• _Exercise goal_
The expected output is each line in the data below that includes the string "file".
*** Task input ***
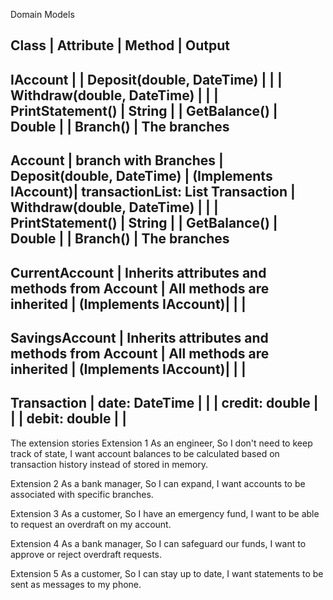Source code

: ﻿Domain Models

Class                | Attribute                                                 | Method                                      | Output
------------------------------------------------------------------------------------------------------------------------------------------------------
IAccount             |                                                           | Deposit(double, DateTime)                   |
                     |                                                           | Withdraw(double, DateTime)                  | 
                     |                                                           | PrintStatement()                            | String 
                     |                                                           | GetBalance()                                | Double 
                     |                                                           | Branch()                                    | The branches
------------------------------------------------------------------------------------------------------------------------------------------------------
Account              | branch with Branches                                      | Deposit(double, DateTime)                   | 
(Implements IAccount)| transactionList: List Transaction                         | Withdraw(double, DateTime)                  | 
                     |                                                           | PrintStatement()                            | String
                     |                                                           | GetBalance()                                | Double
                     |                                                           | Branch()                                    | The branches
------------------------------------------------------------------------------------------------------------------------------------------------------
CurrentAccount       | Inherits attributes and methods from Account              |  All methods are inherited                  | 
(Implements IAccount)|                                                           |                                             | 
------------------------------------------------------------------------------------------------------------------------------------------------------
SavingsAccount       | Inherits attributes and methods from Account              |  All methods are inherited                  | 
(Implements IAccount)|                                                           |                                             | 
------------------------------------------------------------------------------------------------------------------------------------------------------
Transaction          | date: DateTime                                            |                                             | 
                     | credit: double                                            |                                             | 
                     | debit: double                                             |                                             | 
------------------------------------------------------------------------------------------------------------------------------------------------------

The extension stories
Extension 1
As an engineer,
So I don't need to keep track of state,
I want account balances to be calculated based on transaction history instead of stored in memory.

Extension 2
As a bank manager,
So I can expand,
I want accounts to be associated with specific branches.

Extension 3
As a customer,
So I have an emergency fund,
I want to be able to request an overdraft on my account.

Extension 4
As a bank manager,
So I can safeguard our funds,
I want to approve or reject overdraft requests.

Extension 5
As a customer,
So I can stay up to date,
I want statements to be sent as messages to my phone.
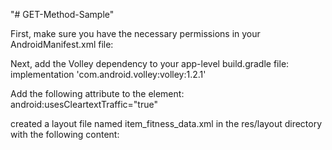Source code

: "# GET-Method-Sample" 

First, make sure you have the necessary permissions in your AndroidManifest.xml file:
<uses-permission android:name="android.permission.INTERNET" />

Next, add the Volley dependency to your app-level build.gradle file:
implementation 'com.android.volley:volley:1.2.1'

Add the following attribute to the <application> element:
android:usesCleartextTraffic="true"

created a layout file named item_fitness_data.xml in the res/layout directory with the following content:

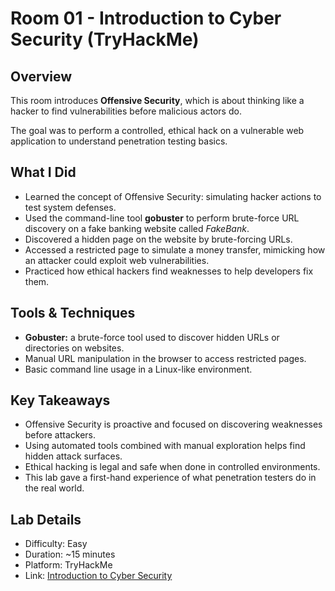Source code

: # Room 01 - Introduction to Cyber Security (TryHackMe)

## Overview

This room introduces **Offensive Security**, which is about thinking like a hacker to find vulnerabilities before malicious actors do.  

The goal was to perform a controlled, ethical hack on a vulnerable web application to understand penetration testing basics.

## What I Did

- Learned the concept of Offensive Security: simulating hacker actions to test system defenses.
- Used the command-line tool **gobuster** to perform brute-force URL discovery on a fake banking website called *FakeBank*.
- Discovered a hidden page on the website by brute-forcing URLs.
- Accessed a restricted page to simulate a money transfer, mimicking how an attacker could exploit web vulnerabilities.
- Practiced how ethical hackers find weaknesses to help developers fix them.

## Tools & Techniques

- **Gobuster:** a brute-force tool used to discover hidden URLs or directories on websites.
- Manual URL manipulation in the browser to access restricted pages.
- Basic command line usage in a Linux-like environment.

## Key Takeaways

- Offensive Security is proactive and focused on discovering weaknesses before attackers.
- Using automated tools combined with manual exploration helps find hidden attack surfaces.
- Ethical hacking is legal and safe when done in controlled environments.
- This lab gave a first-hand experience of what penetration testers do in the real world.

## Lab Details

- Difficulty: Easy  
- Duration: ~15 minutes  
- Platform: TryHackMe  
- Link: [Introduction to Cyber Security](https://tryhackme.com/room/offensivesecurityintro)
*** End of Task input ***
• _Task solution_
First, make sure you have the necessary permissions in your AndroidManifest.xml file:
Next, add the Volley dependency to your app-level build.gradle file:
created a layout file named item_fitness_data.xml in the res/layout directory with the following content:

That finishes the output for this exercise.